TASK DATA:
----

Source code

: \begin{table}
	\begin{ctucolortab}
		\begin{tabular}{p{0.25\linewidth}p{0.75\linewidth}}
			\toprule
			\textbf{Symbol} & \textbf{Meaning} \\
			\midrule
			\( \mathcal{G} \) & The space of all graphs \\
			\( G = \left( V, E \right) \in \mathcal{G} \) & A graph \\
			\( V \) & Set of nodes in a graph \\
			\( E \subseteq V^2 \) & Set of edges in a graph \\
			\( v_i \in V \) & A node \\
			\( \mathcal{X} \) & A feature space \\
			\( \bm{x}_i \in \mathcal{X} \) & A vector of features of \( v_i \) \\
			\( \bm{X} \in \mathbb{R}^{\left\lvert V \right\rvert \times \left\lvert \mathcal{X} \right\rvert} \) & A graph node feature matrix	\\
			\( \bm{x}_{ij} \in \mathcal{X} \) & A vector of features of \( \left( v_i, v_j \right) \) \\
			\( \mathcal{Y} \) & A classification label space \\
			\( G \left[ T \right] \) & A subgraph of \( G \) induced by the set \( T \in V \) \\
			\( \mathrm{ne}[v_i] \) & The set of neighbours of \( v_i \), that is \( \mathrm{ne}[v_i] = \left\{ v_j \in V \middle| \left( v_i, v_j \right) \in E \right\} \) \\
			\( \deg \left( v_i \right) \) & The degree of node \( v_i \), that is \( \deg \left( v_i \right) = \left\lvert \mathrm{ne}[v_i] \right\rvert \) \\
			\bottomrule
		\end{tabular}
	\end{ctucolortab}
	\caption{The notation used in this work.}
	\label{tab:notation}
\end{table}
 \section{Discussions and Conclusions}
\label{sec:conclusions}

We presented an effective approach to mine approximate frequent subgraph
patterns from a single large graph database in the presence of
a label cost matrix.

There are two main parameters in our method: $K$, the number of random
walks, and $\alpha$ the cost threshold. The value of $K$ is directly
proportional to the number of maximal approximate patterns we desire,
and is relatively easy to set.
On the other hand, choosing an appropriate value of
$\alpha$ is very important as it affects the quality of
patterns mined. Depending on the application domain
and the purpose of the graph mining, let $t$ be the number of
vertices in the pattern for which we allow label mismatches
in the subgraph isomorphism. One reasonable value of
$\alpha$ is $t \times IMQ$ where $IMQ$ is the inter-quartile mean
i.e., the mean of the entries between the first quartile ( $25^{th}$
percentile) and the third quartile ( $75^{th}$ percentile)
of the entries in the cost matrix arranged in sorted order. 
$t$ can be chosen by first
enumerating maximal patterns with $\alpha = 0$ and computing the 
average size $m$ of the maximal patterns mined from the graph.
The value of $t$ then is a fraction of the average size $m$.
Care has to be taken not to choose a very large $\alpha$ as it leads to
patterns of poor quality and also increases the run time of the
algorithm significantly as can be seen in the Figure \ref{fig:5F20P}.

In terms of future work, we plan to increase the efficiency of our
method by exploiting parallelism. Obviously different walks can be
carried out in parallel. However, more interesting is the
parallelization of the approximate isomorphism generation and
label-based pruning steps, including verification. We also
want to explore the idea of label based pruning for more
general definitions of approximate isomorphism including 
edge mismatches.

----

TASK GOAL: Using the entries above, quote each line verbatim from the first through the line that contains "features of \( v_i \) \\".

SOLUTION TO THIS EXERCISE:
Source code

: \begin{table}
	\begin{ctucolortab}
		\begin{tabular}{p{0.25\linewidth}p{0.75\linewidth}}
			\toprule
			\textbf{Symbol} & \textbf{Meaning} \\
			\midrule
			\( \mathcal{G} \) & The space of all graphs \\
			\( G = \left( V, E \right) \in \mathcal{G} \) & A graph \\
			\( V \) & Set of nodes in a graph \\
			\( E \subseteq V^2 \) & Set of edges in a graph \\
			\( v_i \in V \) & A node \\
			\( \mathcal{X} \) & A feature space \\
			\( \bm{x}_i \in \mathcal{X} \) & A vector of features of \( v_i \) \\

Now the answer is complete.